What are the best tools to collect and baseline wait statistics? Should you write your own? Watch the 18 minute video or read the episode transcript below.
Dear SQL DBA…
I am getting into performance troubleshooting on SQL Server. I hear you talk about wait stats a lot, and how important they are to the process of troubleshooting.
What ways are there to check the wait stats for a given time? How would you go about creating a baseline for a system you have just taken over?
Waiting on Stats
I do love wait stats!
If you listened to the performance tuning methodology I outlined in an earlier episode, you saw how important I think wait stats are for troubleshooting performance.
If you missed that episode, it’s called Lost in Performance Tuning. (I’ve got an outline of the discussion in the blog post, as always.)
If I’m going to manage the system for a long time, I would buy a vendor tool to baseline wait stats
SQL Server is a mature database. There’s a lot of vendors out there who have tapped into the need to track and baseline wait stats.
They’ve honed tools to:
- Collect the waitstats in a lightweight manner
- Store them in a repository and groom the data over time, so it doesn’t explode
- Build reports for you to see big picture data
- Build fancy UIs for you to zoom in on a point in time
- Find queries that were running when the waits were occurring
Example vendors – I’m listing three that I’ve used before to solve problems:
SQL Sentry Performance Advisor, Idera Diagnostic Manager, Dell Software (formerly Quest) Spotlight on SQL Server Enterprise
I haven’t listed these in order of preference. I know people who swear by each of them.
Since monitoring systems for SQL Server are pretty mature, the differences are in the details.
Details can be very important, of course– research and trials will help you find which one is the best fit for your team, processes, and applications.
Should DBAs write their own tools?
There are some people out there who think you should roll your own tools. That it makes you more legitimate.
I’ve written a lot of my own tools. It takes a lot of time.
To get feature parity with what vendors are offering, we’re talking years of investment.
It’s really easy to negatively impact performance with your tools. Tool vendors work very hard to avoid this, and it even happens to them sometimes.
The difference is that the vendor has a bunch of engineers who can quickly fix the issue and release a new version.
It’s only worth it to write your own tools when nobody offers a solution that fits you.
It’s a little bit like monitoring your heart rate for your own health
I wear a heart rate monitor to help me estimate how active I am during the day, and how hard I work during my workouts. Heart rate monitors are pretty affordable, and you can choose between wearing them on your wrist and wearing a chest strap. Some are more accurate than others, and they have different reporting tools.
I could learn to take my own heart rate and sample and record it myself. I could probably build some reports off it. But I’m really happy having spent $150 for a device that does it for me.
This leaves me free to spend my time interpreting the heart rate and calorie burn data it gives me, and customizing my activity to fit my health plan.
How to get budget for a performance monitoring tool
Do two things:
- Outline the business cases that a performance monitoring tool will help with. Link to specific customer incidents that it would help resolve.
- Pick the top 2 or 3 vendor tools you’d like to test, and map their features to the business cases.

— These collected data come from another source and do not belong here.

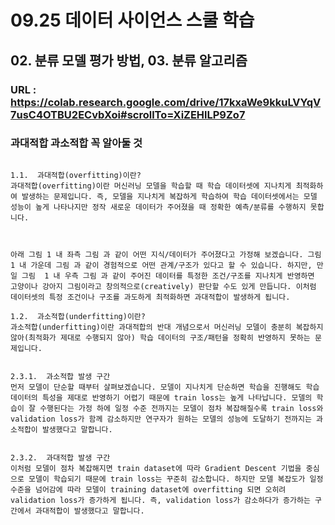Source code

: # 09.25 데이터 사이언스 스쿨 학습

## 02. 분류 모델 평가 방법, 03. 분류 알고리즘

### URL : https://colab.research.google.com/drive/17kxaWe9kkuLVYqV7usC4OTBU2ECvbXoi#scrollTo=XiZEHlLP9Zo7


### 과대적합 과소적합 꼭 알아둘 것

```shell

1.1.  과대적합(overfitting)이란?
과대적합(overfitting)이란 머신러닝 모델을 학습할 때 학습 데이터셋에 지나치게 최적화하여 발생하는 문제입니다. 즉, 모델을 지나치게 복잡하게 학습하여 학습 데이터셋에서는 모델 성능이 높게 나타나지만 정작 새로운 데이터가 주어졌을 때 정확한 예측/분류를 수행하지 못합니다.

 

아래 그림 1 내 좌측 그림 과 같이 어떤 지식/데이터가 주어졌다고 가정해 보겠습니다. 그림  1 내 가운데 그림 과 같이 경험적으로 어떤 관계/구조가 있다고 할 수 있습니다. 하지만, 만일 그림  1 내 우측 그림 과 같이 주어진 데이터를 특정한 조건/구조를 지나치게 반영하면 고양이나 강아지 그림이라고 창의적으로(creatively) 판단할 수도 있게 만듭니다. 이처럼 데이터셋의 특정 조건이나 구조를 과도하게 최적화하면 과대적합이 발생하게 됩니다.

1.2.  과소적합(underfitting)이란?
과소적합(underfitting)이란 과대적합의 반대 개념으로서 머신러닝 모델이 충분히 복잡하지 않아(최적화가 제대로 수행되지 않아) 학습 데이터의 구조/패턴을 정확히 반영하지 못하는 문제입니다.


2.3.1.  과소적합 발생 구간
먼저 모델이 단순할 때부터 살펴보겠습니다. 모델이 지나치게 단순하면 학습을 진행해도 학습 데이터의 특성을 제대로 반영하기 어렵기 때문에 train loss는 높게 나타납니다. 모델의 학습이 잘 수행된다는 가정 하에 일정 수준 전까지는 모델이 점차 복잡해질수록 train loss와 validation loss가 함께 감소하지만 연구자가 원하는 모델의 성능에 도달하기 전까지는 과소적합이 발생했다고 말합니다.


2.3.2.  과대적합 발생 구간
이처럼 모델이 점차 복잡해지면 train dataset에 따라 Gradient Descent 기법을 중심으로 모델이 학습되기 때문에 train loss는 꾸준히 감소합니다. 하지만 모델 복잡도가 일정 수준을 넘어감에 따라 모델이 training dataset에 overfitting 되면 오히려 validation loss가 증가하게 됩니다. 즉, validation loss가 감소하다가 증가하는 구간에서 과대적합이 발생했다고 말합니다.





```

Bam, your request is looking a lot more legitimate.
Test them one at a time. Start with a non-production server.
Your best bet is to write some code to reproduce performance problems against that server.
Ideally these map to your business cases.

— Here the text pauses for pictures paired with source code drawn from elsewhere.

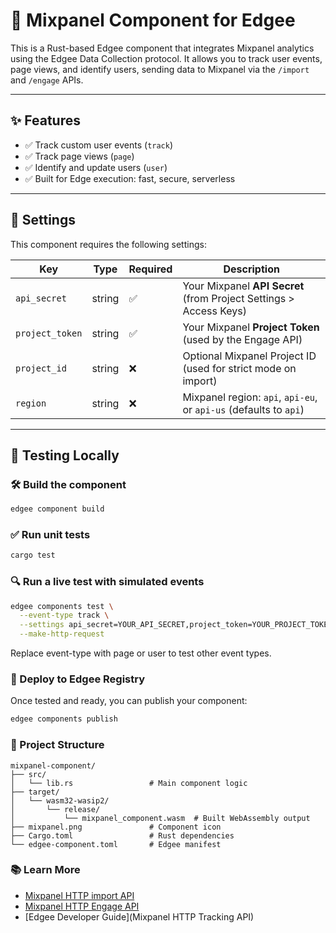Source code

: # 🧠 Mixpanel Component for Edgee

This is a Rust-based Edgee component that integrates Mixpanel analytics using the Edgee Data Collection protocol. It allows you to track user events, page views, and identify users, sending data to Mixpanel via the `/import` and `/engage` APIs.

---

## ✨ Features

- ✅ Track custom user events (`track`)
- ✅ Track page views (`page`)
- ✅ Identify and update users (`user`)
- ✅ Built for Edge execution: fast, secure, serverless

---

## 🔧 Settings

This component requires the following settings:

| Key              | Type   | Required | Description                                                                 |
|------------------|--------|----------|-----------------------------------------------------------------------------|
| `api_secret`     | string | ✅       | Your Mixpanel **API Secret** (from Project Settings > Access Keys)         |
| `project_token`  | string | ✅       | Your Mixpanel **Project Token** (used by the Engage API)                   |
| `project_id`     | string | ❌       | Optional Mixpanel Project ID (used for strict mode on import)              |
| `region`         | string | ❌       | Mixpanel region: `api`, `api-eu`, or `api-us` (defaults to `api`)          |

---

## 🧪 Testing Locally

### 🛠️ Build the component

```bash
edgee component build
```

### ✅ Run unit tests

```bash
cargo test
```
### 🔍 Run a live test with simulated events

```bash
edgee components test \
  --event-type track \
  --settings api_secret=YOUR_API_SECRET,project_token=YOUR_PROJECT_TOKEN,project_id=YOUR_PROJECT_ID,region=api-eu \
  --make-http-request
```
Replace event-type with page or user to test other event types.

### 🚀 Deploy to Edgee Registry
Once tested and ready, you can publish your component:
```bash
edgee components publish
```
### 📂 Project Structure
```text
mixpanel-component/
├── src/
│   └── lib.rs                 # Main component logic
├── target/
│   └── wasm32-wasip2/
│       └── release/
│           └── mixpanel_component.wasm  # Built WebAssembly output
├── mixpanel.png               # Component icon
├── Cargo.toml                 # Rust dependencies
└── edgee-component.toml       # Edgee manifest
```
### 📚 Learn More

- [Mixpanel HTTP import API](https://developer.mixpanel.com/reference/import-events)
- [Mixpanel HTTP Engage API](https://developer.mixpanel.com/reference/profile-set)
- [Edgee Developer Guide](Mixpanel HTTP Tracking API)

- Find sample code with searches to simulate blocking and deadlocks, if you’d like to start there.
- Modify my sample code for testing inserts for race conditions with Microsoft’s free ostress tool for more fun (here it is)

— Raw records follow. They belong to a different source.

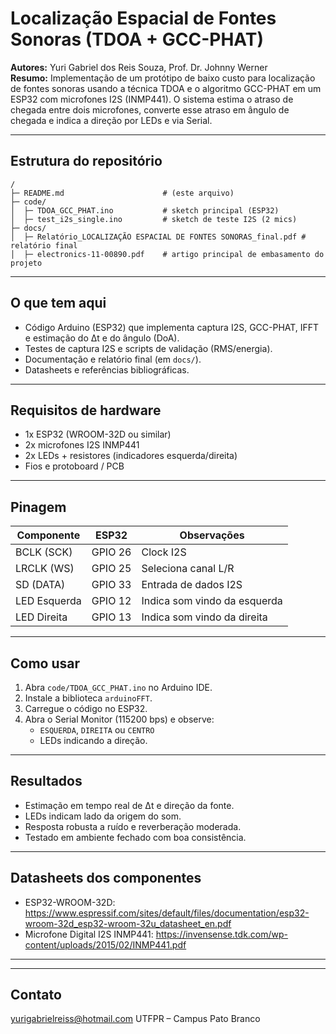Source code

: # Localização Espacial de Fontes Sonoras (TDOA + GCC-PHAT)

**Autores:** Yuri Gabriel dos Reis Souza, Prof. Dr. Johnny Werner  
**Resumo:** Implementação de um protótipo de baixo custo para localização de fontes sonoras usando a técnica TDOA e o algoritmo GCC-PHAT em um ESP32 com microfones I2S (INMP441). O sistema estima o atraso de chegada entre dois microfones, converte esse atraso em ângulo de chegada e indica a direção por LEDs e via Serial.

---

## Estrutura do repositório
```
/
├─ README.md                      # (este arquivo)
├─ code/
│  ├─ TDOA_GCC_PHAT.ino           # sketch principal (ESP32)
│  ├─ test_i2s_single.ino         # sketch de teste I2S (2 mics)
├─ docs/
│  ├─ Relatório_LOCALIZAÇÃO ESPACIAL DE FONTES SONORAS_final.pdf # relatório final
│  ├─ electronics-11-00890.pdf    # artigo principal de embasamento do projeto

```

---

## O que tem aqui
- Código Arduino (ESP32) que implementa captura I2S, GCC-PHAT, IFFT e estimação do Δt e do ângulo (DoA).  
- Testes de captura I2S e scripts de validação (RMS/energia).  
- Documentação e relatório final (em `docs/`).  
- Datasheets e referências bibliográficas.

---

## Requisitos de hardware
- 1x ESP32 (WROOM-32D ou similar)  
- 2x microfones I2S INMP441  
- 2x LEDs + resistores (indicadores esquerda/direita)  
- Fios e protoboard / PCB 

---

## Pinagem
| Componente | ESP32 | Observações |
|-------------|-------|-------------|
| BCLK (SCK) | GPIO 26 | Clock I2S |
| LRCLK (WS) | GPIO 25 | Seleciona canal L/R |
| SD (DATA) | GPIO 33 | Entrada de dados I2S |
| LED Esquerda | GPIO 12 | Indica som vindo da esquerda |
| LED Direita | GPIO 13 | Indica som vindo da direita |

---

## Como usar
1. Abra `code/TDOA_GCC_PHAT.ino` no Arduino IDE.  
2. Instale a biblioteca `arduinoFFT`.  
3. Carregue o código no ESP32.  
4. Abra o Serial Monitor (115200 bps) e observe:  
   - `ESQUERDA`, `DIREITA` ou `CENTRO`  
   - LEDs indicando a direção.

---

## Resultados
- Estimação em tempo real de Δt e direção da fonte.  
- LEDs indicam lado da origem do som.  
- Resposta robusta a ruído e reverberação moderada.  
- Testado em ambiente fechado com boa consistência.

---

## Datasheets dos componentes
- ESP32-WROOM-32D: https://www.espressif.com/sites/default/files/documentation/esp32-wroom-32d_esp32-wroom-32u_datasheet_en.pdf
- Microfone Digital I2S INMP441: https://invensense.tdk.com/wp-content/uploads/2015/02/INMP441.pdf

---

---

## Contato
yurigabrielreiss@hotmail.com
UTFPR – Campus Pato Branco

- Write some queries that read a lot of data and possibly run them from an Agent job (maybe it calls ostress)
Review how your use cases all look in the tool you’re testing.
Are the wait stats recorded and displayed well? Are they useful to you?
How easy is it for you to find the queries related to the wait stats?
Reach out to the vendor during your trial if you’re having problem. Sometimes the tools are smart in ways that aren’t obvious. This also gives you some insight into their support processes.
Tip: check if the tool which you test sends monitoring data to the cloud. If so, make sure you get that approved by management before putting the tools into production. In sensitive environments, get that approved before you test it, too.
If I’m troubleshooting a system for a short time, or if there’s no budget, I’ll use and contribute to an open source tool
Sometimes there’s good reasons for budgetary limitations– maybe you work for a non-profit and that money is literally feeding children.
Or maybe you’re doing a short term analysis and you just need to collect information over a couple of days, and there’s no time to test and deploy a more robust tool.
In that case, I’d start with sp_BlitzFirst from Brent Ozar Unlimited:
- It’s free
- It’s open source
- It’s got some documentation to get you started
- It’s already wired up to support different sample lengths, and write to tables
- It looks at running queries as well as some system metrics to help point out critical information related to the wait stats
You can start with what others have built, and slowly contribute on your own as well. Much nicer than starting from scratch.